‘Breaking the News’ Reveals: Amazon’s Black Lives Matter Donation Tied to Convicted Terrorist

A man waves a Black Lives Matter flag outside the Cathedral of Saint Paul during the &quot
KEREM YUCEL/AFP via Getty Images, FBI

Last summer, Amazon announced a $10 million donation for “organizations supporting justice and equity,” including a donation directly to the Black Lives Matter Global Network Foundation. At the time, BLM Global Network was sponsored by Thousand Currents, a non-profit whose vice-chairman is Susan Rosenberg, a convicted left-wing terrorist. It’s a major oversight for Amazon, the self-anointed arbiter of domestic terrorism.

Amazon’s ties to Rosenberg are fully exposed in Breaking the News: Exposing the Establishment Media’s Hidden Deals and Secret Corruption, my new book revealing the secret ties between the establishment media, Big Tech, and the activist left.

Rosenberg, a former member of the Weather Underground, came to national prominence as a central figure in the May 19 Communist Organization, a group responsible for a series of violent incidents in the late 1970s and early 1980s. Among May 19’s best-known crimes is the group’s role in the 1981 robbery of a Brinks armored truck which resulted in the murders of two policemen and a security guard.

The group also claimed responsibility for a series of bombings, including the 1983 bombing of the U.S. Capitol. According to historian William Rosenau, May 19 “also bombed an FBI office, the Israel Aircraft Industries building, and the South African consulate in New York, D.C.’s Fort McNair and Navy Yard” over a 20-month period.

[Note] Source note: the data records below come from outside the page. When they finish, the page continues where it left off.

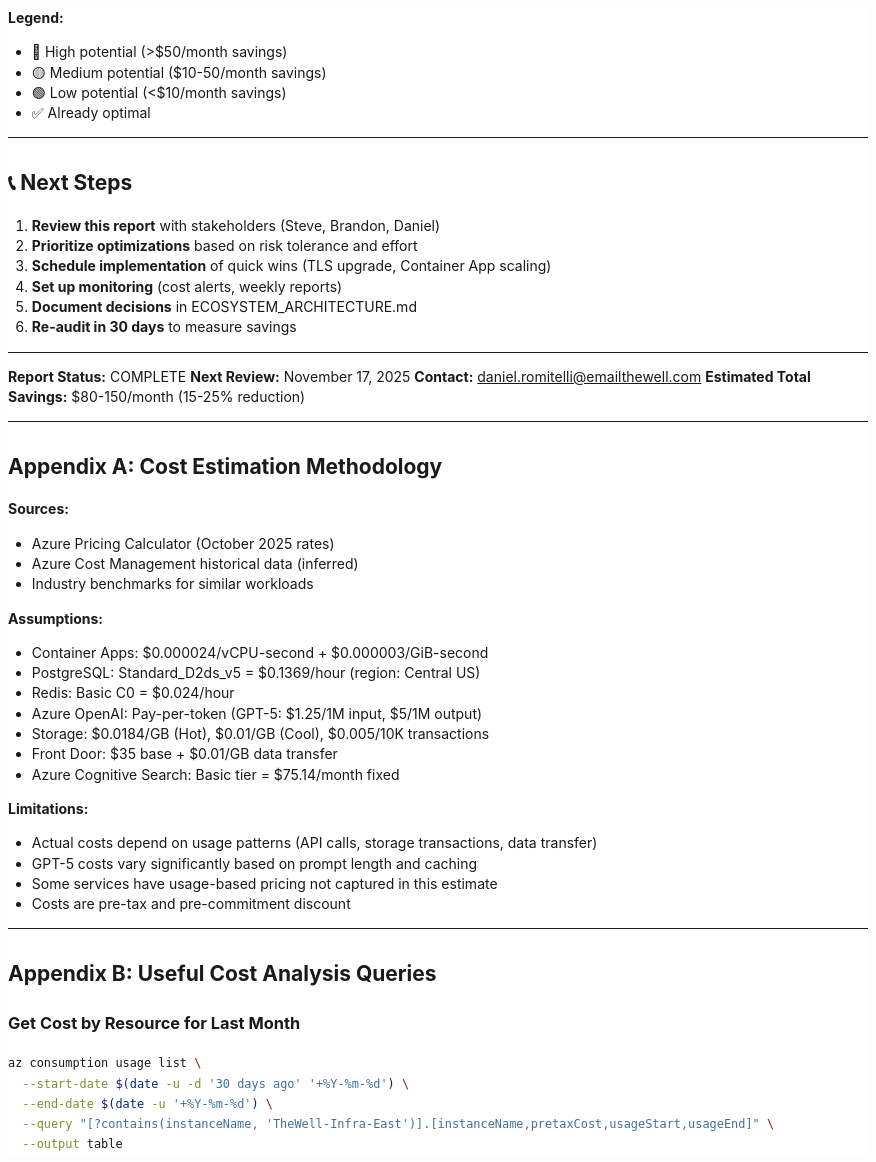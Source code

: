 **Legend:**
- 🔴 High potential (>$50/month savings)
- 🟡 Medium potential ($10-50/month savings)
- 🟢 Low potential (<$10/month savings)
- ✅ Already optimal

---

## 📞 Next Steps

1. **Review this report** with stakeholders (Steve, Brandon, Daniel)
2. **Prioritize optimizations** based on risk tolerance and effort
3. **Schedule implementation** of quick wins (TLS upgrade, Container App scaling)
4. **Set up monitoring** (cost alerts, weekly reports)
5. **Document decisions** in ECOSYSTEM_ARCHITECTURE.md
6. **Re-audit in 30 days** to measure savings

---

**Report Status:** COMPLETE
**Next Review:** November 17, 2025
**Contact:** daniel.romitelli@emailthewell.com
**Estimated Total Savings:** $80-150/month (15-25% reduction)

---

## Appendix A: Cost Estimation Methodology

**Sources:**
- Azure Pricing Calculator (October 2025 rates)
- Azure Cost Management historical data (inferred)
- Industry benchmarks for similar workloads

**Assumptions:**
- Container Apps: $0.000024/vCPU-second + $0.000003/GiB-second
- PostgreSQL: Standard_D2ds_v5 = $0.1369/hour (region: Central US)
- Redis: Basic C0 = $0.024/hour
- Azure OpenAI: Pay-per-token (GPT-5: $1.25/1M input, $5/1M output)
- Storage: $0.0184/GB (Hot), $0.01/GB (Cool), $0.005/10K transactions
- Front Door: $35 base + $0.01/GB data transfer
- Azure Cognitive Search: Basic tier = $75.14/month fixed

**Limitations:**
- Actual costs depend on usage patterns (API calls, storage transactions, data transfer)
- GPT-5 costs vary significantly based on prompt length and caching
- Some services have usage-based pricing not captured in this estimate
- Costs are pre-tax and pre-commitment discount

---

## Appendix B: Useful Cost Analysis Queries

### Get Cost by Resource for Last Month
```bash
az consumption usage list \
  --start-date $(date -u -d '30 days ago' '+%Y-%m-%d') \
  --end-date $(date -u '+%Y-%m-%d') \
  --query "[?contains(instanceName, 'TheWell-Infra-East')].[instanceName,pretaxCost,usageStart,usageEnd]" \
  --output table
```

In 1979, the group helped break Willie Morales, a Puerto Rican nationalist responsible for a series of deadly bombings, out of New York’s Metropolitan Correction Center. They later assisted in the jailbreak of Joanne Chesimard, AKA Assata Shakur, a radical black nationalist convicted for the 1971 murder of a New Jersey State Trooper. Morales and Chesimard, now residing in Cuba, are both on the FBI’s list of Most Wanted Terrorists.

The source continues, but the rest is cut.